Bold claim: a single gene variant may tilt the odds toward chronic rejection after a lung transplant. About one in three lung transplant recipients carry a genetic variant that heightens the risk of chronic lung allograft dysfunction (CLAD), the leading cause of death following lung transplantation. Yet the reason some patients progress to CLAD while others do not has remained unclear. A study led by UCLA Health points to a possible culprit: a variant in the C3 gene. This variant appears to impair the body’s ability to regulate the complement system, a component of the immune defense that helps identify infections and clear debris, including material in the transplanted lung.
Lung transplantation historically suffers from the poorest long-term survival among solid organ transplants, largely due to chronic rejection, noted Dr. Hrish Kulkarni, the Allan J. Swartz and Roslyn Holt Swartz Women’s Lung Health Endowed Chair and an associate professor in the Division of Pulmonary, Critical Care and Sleep Medicine at the David Geffen School of Medicine. He also served as the study’s corresponding author, with findings published in The Journal of Clinical Investigation.
The researchers aimed to understand why certain patients are more susceptible to chronic lung organ rejection and to identify biological pathways that could lead to safer, more effective therapies and better long-term outcomes for patients.
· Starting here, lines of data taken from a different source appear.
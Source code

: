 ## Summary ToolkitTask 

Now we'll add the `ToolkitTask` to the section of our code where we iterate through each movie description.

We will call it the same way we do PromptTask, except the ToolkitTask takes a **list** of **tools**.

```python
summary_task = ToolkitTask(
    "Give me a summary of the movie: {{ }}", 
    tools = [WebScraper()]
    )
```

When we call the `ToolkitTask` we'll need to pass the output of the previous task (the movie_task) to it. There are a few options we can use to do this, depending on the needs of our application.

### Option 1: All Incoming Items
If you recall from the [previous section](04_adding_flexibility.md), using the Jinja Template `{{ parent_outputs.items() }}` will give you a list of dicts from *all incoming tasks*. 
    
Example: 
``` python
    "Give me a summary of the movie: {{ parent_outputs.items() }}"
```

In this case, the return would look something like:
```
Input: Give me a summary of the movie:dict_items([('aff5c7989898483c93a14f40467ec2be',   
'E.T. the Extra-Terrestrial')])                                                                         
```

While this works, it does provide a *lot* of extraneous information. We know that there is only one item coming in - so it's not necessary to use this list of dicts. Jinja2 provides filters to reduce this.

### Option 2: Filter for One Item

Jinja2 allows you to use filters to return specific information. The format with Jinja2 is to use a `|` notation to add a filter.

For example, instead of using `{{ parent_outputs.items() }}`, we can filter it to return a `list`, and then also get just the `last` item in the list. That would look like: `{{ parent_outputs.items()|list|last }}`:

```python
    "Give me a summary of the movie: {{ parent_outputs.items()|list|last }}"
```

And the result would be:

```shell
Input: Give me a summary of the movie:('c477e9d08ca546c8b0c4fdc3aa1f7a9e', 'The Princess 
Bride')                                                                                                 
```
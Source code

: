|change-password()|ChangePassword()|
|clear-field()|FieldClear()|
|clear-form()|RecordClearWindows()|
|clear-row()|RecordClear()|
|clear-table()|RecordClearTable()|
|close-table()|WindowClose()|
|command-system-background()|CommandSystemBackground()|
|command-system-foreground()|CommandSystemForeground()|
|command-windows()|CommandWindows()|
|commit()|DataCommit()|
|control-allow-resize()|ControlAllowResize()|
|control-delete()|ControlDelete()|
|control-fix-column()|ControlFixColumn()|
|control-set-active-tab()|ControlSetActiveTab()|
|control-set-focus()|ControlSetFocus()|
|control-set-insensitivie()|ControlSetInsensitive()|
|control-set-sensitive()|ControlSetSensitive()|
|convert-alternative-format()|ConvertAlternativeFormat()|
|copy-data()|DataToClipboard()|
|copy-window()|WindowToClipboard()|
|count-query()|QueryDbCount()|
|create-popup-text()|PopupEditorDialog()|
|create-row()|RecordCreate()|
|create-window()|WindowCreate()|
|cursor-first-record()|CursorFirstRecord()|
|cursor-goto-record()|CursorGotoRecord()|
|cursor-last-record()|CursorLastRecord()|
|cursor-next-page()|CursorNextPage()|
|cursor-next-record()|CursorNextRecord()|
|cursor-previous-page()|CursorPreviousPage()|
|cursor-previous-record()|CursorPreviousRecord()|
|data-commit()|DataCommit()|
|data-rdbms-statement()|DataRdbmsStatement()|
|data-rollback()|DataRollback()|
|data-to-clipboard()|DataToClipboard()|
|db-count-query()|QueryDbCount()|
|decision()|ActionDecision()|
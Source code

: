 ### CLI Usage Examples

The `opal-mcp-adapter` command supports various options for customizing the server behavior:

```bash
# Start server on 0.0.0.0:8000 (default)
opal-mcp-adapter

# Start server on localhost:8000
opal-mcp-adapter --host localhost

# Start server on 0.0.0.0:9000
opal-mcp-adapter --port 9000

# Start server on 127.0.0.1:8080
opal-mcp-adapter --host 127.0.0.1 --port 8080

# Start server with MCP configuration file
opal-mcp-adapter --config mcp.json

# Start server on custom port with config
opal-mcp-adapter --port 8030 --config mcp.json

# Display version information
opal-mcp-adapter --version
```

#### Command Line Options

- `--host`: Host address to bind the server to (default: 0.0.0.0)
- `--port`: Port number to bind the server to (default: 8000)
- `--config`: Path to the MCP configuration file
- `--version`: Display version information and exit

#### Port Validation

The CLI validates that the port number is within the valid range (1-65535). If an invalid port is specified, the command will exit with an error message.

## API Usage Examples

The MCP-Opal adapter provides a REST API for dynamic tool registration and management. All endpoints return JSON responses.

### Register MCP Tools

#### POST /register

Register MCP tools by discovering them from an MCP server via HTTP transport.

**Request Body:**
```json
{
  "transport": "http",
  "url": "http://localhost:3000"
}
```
By examining two separate cohorts of lung transplant recipients, the team found that roughly one-third carried the C3 gene variant. In both groups, individuals with this variant were more prone to chronic rejection, particularly when they also possessed antibodies directed against the donor lungs. To delve into the mechanism, scientists employed a mouse model of lung transplantation with a similar tendency toward impaired complement regulation. The experiments revealed that rejection occurred when the complement system activated specific B cells to produce antibodies targeting the transplanted lung—a process not fully controlled by current anti-rejection medications.
“We hope these findings open the door to more personalized therapies for chronic lung rejection, a disease that, at present, has no cure,” Kulkarni remarked.